(Record extracts Opens)
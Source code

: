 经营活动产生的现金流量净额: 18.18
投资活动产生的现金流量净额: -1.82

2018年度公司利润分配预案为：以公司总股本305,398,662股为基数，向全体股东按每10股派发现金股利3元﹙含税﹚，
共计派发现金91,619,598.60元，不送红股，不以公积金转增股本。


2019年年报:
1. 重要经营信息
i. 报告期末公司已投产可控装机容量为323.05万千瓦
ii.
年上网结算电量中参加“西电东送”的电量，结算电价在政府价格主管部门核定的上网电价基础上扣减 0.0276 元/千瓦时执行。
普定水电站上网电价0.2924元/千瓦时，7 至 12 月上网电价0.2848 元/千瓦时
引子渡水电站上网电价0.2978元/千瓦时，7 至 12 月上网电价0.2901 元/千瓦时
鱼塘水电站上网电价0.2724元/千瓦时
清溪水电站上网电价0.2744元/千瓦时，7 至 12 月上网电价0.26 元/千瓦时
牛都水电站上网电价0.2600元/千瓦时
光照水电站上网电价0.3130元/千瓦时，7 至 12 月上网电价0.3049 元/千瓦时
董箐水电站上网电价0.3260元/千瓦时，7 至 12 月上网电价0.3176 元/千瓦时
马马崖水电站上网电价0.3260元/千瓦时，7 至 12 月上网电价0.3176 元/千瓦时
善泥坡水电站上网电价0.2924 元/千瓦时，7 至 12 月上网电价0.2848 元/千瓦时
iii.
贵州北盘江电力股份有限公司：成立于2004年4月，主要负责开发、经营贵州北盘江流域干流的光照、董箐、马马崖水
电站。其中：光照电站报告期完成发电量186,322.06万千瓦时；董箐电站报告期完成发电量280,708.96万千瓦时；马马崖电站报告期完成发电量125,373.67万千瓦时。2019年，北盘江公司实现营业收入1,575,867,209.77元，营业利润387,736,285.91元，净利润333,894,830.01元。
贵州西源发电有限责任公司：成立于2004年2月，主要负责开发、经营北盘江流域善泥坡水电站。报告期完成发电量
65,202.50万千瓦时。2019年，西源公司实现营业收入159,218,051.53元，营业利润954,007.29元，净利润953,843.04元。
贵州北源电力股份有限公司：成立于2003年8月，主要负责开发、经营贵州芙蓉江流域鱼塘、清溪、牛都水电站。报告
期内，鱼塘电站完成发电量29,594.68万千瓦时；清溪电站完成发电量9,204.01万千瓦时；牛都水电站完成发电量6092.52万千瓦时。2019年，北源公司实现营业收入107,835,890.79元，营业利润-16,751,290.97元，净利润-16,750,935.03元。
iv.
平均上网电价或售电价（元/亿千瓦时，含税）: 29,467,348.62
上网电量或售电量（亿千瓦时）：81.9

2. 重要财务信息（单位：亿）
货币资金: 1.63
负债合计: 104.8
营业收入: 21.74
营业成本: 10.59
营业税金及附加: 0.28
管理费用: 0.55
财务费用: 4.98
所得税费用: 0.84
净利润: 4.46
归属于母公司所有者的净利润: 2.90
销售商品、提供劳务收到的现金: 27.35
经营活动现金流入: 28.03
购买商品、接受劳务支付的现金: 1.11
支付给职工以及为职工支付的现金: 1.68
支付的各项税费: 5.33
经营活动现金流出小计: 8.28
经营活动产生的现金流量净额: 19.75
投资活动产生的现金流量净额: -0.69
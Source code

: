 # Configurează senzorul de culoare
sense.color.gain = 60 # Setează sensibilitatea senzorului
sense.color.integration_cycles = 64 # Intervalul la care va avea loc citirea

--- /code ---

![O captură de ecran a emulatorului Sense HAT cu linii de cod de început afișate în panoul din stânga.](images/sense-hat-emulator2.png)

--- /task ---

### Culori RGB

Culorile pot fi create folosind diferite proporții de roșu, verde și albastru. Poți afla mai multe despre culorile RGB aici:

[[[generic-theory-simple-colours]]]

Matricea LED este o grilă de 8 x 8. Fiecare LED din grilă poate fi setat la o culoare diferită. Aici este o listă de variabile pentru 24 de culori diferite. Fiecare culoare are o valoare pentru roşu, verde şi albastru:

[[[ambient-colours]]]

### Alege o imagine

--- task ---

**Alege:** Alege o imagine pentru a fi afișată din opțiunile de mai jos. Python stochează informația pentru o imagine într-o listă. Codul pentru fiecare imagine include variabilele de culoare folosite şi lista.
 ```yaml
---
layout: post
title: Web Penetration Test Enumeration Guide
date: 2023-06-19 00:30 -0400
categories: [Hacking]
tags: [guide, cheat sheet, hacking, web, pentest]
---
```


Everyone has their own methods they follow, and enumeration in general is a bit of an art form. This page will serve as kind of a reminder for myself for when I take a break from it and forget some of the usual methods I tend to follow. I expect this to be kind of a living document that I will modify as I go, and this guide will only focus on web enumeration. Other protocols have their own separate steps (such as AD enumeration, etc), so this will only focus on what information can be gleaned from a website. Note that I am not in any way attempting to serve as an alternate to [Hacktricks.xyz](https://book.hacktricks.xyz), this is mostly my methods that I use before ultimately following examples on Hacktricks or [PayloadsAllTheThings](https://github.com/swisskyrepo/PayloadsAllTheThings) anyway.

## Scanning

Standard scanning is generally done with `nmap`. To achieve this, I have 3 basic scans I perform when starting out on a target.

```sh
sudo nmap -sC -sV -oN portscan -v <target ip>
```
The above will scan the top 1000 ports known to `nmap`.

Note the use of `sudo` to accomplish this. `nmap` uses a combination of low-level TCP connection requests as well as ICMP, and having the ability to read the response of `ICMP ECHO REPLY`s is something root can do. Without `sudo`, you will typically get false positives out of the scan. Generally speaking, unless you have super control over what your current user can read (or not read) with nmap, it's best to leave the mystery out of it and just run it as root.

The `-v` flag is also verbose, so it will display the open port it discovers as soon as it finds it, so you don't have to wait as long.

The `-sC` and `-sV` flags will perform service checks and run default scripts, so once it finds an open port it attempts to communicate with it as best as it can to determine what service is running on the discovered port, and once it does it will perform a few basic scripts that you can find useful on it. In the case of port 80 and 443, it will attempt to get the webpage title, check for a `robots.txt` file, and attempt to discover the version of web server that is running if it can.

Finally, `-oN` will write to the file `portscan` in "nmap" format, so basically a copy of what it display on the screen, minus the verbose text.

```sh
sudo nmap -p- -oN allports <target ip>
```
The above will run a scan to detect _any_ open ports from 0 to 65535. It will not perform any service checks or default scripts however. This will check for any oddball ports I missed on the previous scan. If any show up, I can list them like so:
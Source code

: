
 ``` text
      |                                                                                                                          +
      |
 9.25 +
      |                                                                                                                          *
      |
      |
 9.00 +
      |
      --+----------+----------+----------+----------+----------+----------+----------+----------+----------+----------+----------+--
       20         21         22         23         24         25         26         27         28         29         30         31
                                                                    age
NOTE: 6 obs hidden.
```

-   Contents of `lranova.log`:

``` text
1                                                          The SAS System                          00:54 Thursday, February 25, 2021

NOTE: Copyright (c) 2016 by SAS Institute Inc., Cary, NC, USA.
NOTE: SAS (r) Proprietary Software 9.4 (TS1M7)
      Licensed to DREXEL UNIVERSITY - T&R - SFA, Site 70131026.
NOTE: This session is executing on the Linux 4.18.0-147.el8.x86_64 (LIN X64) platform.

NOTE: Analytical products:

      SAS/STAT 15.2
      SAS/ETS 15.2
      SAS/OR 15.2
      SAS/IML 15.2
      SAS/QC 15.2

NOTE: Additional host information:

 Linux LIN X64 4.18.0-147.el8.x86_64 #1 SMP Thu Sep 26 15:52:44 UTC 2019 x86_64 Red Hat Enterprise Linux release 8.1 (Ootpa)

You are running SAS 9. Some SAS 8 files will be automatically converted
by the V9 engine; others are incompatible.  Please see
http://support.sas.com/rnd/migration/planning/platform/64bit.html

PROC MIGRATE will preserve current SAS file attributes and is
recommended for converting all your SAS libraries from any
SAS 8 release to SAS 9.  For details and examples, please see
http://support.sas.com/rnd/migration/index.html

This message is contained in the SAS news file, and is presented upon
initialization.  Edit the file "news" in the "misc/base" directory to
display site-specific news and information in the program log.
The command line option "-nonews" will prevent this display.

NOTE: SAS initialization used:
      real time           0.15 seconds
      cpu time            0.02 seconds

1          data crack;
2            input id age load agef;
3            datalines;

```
(Record extracts Closes)
Problem details>
The lines above starting at the one that contains "支付的各项税费: 5.33" and ending at the one that contains "[[[generic-theory-simple-colours]]]" must be transcribed exactly, and no other lines may appear.

The answer>
支付的各项税费: 5.33
经营活动现金流出小计: 8.28
经营活动产生的现金流量净额: 19.75
投资活动产生的现金流量净额: -0.69
Source code

: # Configurează senzorul de culoare
sense.color.gain = 60 # Setează sensibilitatea senzorului
sense.color.integration_cycles = 64 # Intervalul la care va avea loc citirea

--- /code ---

![O captură de ecran a emulatorului Sense HAT cu linii de cod de început afișate în panoul din stânga.](images/sense-hat-emulator2.png)

--- /task ---

### Culori RGB

Culorile pot fi create folosind diferite proporții de roșu, verde și albastru. Poți afla mai multe despre culorile RGB aici:

[[[generic-theory-simple-colours]]]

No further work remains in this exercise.